> [Provided records]
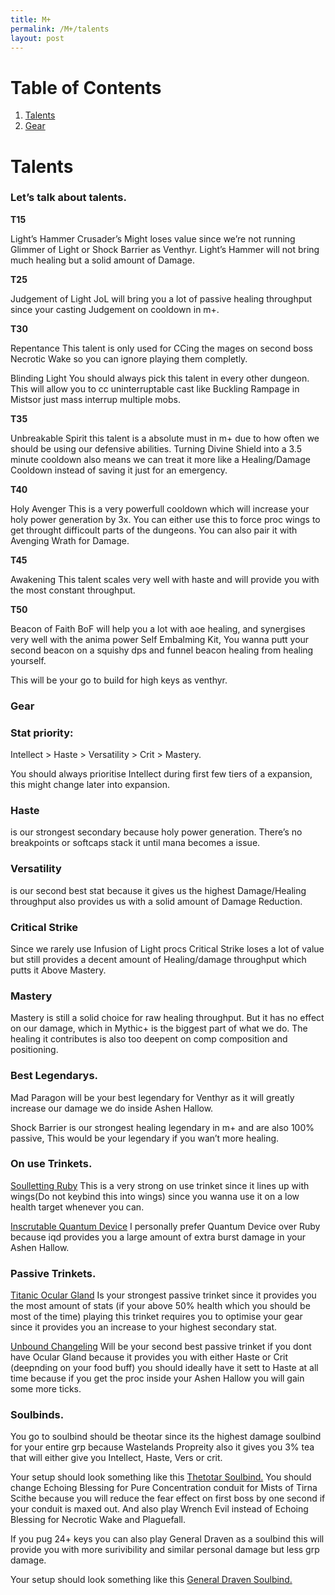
 ```yaml
---
title: M+
permalink: /M+/talents
layout: post
---
```


# Table of Contents

1. [Talents](#Talents)
2. [Gear](#gear)

# Talents

### **Let’s talk about talents.**

**T15**

Light’s Hammer
Crusader’s Might loses value since we’re not running Glimmer of Light or Shock Barrier as Venthyr. Light’s Hammer will not bring much healing but a solid amount of Damage.

**T25**

Judgement of Light
JoL will bring you a lot of passive healing throughput since your casting Judgement on cooldown in m+.

**T30**

Repentance
This talent is only used for CCing the mages on second boss Necrotic Wake so you can ignore playing them completly.

Blinding Light
You should always pick this talent in every other dungeon. This will allow you to cc uninterruptable cast like Buckling Rampage in Mistsor just mass interrup multiple mobs.

**T35**

Unbreakable Spirit
this talent is a absolute must in m+ due to how often we should be using our defensive abilities. Turning Divine Shield into a 3.5 minute cooldown also means we can treat it more like a Healing/Damage Cooldown instead of saving it just for an emergency.

**T40**

Holy Avenger
This is a very powerfull cooldown which will increase your holy power generation by 3x. You can either use this to force proc wings to get throught difficoult parts of the dungeons. You can also pair it with Avenging Wrath for Damage.

**T45**

Awakening
This talent scales very well with haste and will provide you with the most constant throughput.

**T50**

Beacon of Faith
BoF will help you a lot with aoe healing, and synergises very well with the anima power Self Embalming Kit, You wanna putt your second beacon on a squishy dps and funnel beacon healing from healing yourself.

This will be your go to build for high keys as venthyr.

### **Gear**

### **Stat priority:**

Intellect > Haste > Versatility > Crit > Mastery.

You should always prioritise Intellect during first few tiers of a expansion, this might change later into expansion.

### **Haste**

 is our strongest secondary because holy power generation. There’s no breakpoints or softcaps stack it until mana becomes a issue.

### **Versatility**

 is our second best stat because it gives us the highest Damage/Healing throughput also provides us with a solid amount of Damage Reduction.
### **Critical Strike**
Since we rarely use Infusion of Light procs Critical Strike loses a lot of value but still provides a decent amount of Healing/damage throughput which putts it Above Mastery.

### **Mastery** 
Mastery is still a solid choice for raw healing throughput. But it has no effect on our damage, which in Mythic+ is the biggest part of what we do. The healing it contributes is also too deepent on comp composition and positioning.

### **Best Legendarys.**

Mad Paragon will be your best legendary for Venthyr as it will greatly increase our damage we do inside Ashen Hallow.

Shock Barrier is our strongest healing legendary in m+ and are also 100% passive, This would be your legendary if you wan’t more healing.

### **On use Trinkets.**

[Soulletting Ruby](https://www.wowhead.com/item=178809/soulletting-ruby?bonus=6805:1472)
This is a very strong on use trinket since it lines up with wings(Do not keybind this into wings) since you wanna use it on a low health target whenever you can.

[Inscrutable Quantum Device](https://www.wowhead.com/item=179350/inscrutable-quantum-device?bonus=6805:1472)
I personally prefer Quantum Device over Ruby because iqd provides you a large amount of extra burst damage in your Ashen Hallow.

### **Passive Trinkets.**

[Titanic Ocular Gland](https://www.wowhead.com/item=186423/titanic-ocular-gland?bonus=6805)
Is your strongest passive trinket since it provides you the most amount of stats (if your above 50% health which you should be most of the time) playing this trinket requires you to optimise your gear since it provides you an increase to your highest secondary stat.

[Unbound Changeling](https://www.wowhead.com/item=178708/unbound-changeling?bonus=6805:1472)
Will be your second best passive trinket if you dont have Ocular Gland because it provides you with either Haste or Crit (deepnding on your food buff) you should ideally have it sett to Haste at all time because if you get the proc inside your Ashen Hallow you will gain some more ticks.

### **Soulbinds.**

You go to soulbind should be theotar since its the highest damage soulbind for your entire grp because Wastelands Propreity also it gives you 3% tea that will either give you Intellect, Haste, Vers or crit.

Your setup should look something like this [Thetotar Soulbind.](https://www.wowhead.com/soulbind-calc/venthyr/theotar-the-mad-duke/paladin/Awa-774CBS1ECBUtdAgSBTD0CCUwEAgiFStjCDUsqgg) You should change Echoing Blessing for Pure Concentration conduit for Mists of Tirna Scithe because you will reduce the fear effect on first boss by one second if your conduit is maxed out. And also play Wrench Evil instead of Echoing Blessing for Necrotic Wake and Plaguefall.

If you pug 24+ keys you can also play General Draven as a soulbind this will provide you with more surivibility and similar personal damage but less grp damage.

Your setup should look something like this [General Draven Soulbind.](https://www.wowhead.com/soulbind-calc/venthyr/general-draven/paladin/AwaWb5YCFS1ECCUtdAgSBTD0CCUwEAghBStjCA)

> [Your task]
Filter the records above, keeping each line that contains the word "bring".

> [Finished task]
Crusader’s Might loses value since we’re not running Glimmer of Light or Shock Barrier as Venthyr. Light’s Hammer will not bring much healing but a solid amount of Damage.
JoL will bring you a lot of passive healing throughput since your casting Judgement on cooldown in m+.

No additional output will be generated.